> **Task item**
Each entry needs to be reproduced exactly as it is.
________________________________________
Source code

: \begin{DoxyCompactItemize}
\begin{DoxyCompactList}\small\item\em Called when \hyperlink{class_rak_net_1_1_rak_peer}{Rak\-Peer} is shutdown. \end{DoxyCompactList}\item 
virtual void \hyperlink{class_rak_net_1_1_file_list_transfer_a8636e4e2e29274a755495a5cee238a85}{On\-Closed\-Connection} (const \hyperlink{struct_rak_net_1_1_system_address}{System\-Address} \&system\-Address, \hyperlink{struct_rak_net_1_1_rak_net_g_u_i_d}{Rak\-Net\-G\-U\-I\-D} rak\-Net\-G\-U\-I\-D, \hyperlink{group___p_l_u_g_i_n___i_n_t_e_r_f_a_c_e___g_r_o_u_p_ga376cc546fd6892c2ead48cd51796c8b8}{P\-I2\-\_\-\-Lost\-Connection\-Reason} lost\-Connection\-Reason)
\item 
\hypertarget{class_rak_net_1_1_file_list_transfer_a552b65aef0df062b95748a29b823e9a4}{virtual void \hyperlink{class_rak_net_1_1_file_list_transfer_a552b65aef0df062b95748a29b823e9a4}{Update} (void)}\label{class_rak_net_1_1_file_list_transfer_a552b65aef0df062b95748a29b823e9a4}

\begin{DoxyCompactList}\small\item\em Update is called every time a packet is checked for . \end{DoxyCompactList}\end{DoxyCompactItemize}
________________________________________
> **Task solution**
Source code

: \begin{DoxyCompactItemize}
\begin{DoxyCompactList}\small\item\em Called when \hyperlink{class_rak_net_1_1_rak_peer}{Rak\-Peer} is shutdown. \end{DoxyCompactList}\item 
virtual void \hyperlink{class_rak_net_1_1_file_list_transfer_a8636e4e2e29274a755495a5cee238a85}{On\-Closed\-Connection} (const \hyperlink{struct_rak_net_1_1_system_address}{System\-Address} \&system\-Address, \hyperlink{struct_rak_net_1_1_rak_net_g_u_i_d}{Rak\-Net\-G\-U\-I\-D} rak\-Net\-G\-U\-I\-D, \hyperlink{group___p_l_u_g_i_n___i_n_t_e_r_f_a_c_e___g_r_o_u_p_ga376cc546fd6892c2ead48cd51796c8b8}{P\-I2\-\_\-\-Lost\-Connection\-Reason} lost\-Connection\-Reason)
\item 
\hypertarget{class_rak_net_1_1_file_list_transfer_a552b65aef0df062b95748a29b823e9a4}{virtual void \hyperlink{class_rak_net_1_1_file_list_transfer_a552b65aef0df062b95748a29b823e9a4}{Update} (void)}\label{class_rak_net_1_1_file_list_transfer_a552b65aef0df062b95748a29b823e9a4}

\begin{DoxyCompactList}\small\item\em Update is called every time a packet is checked for . \end{DoxyCompactList}\end{DoxyCompactItemize}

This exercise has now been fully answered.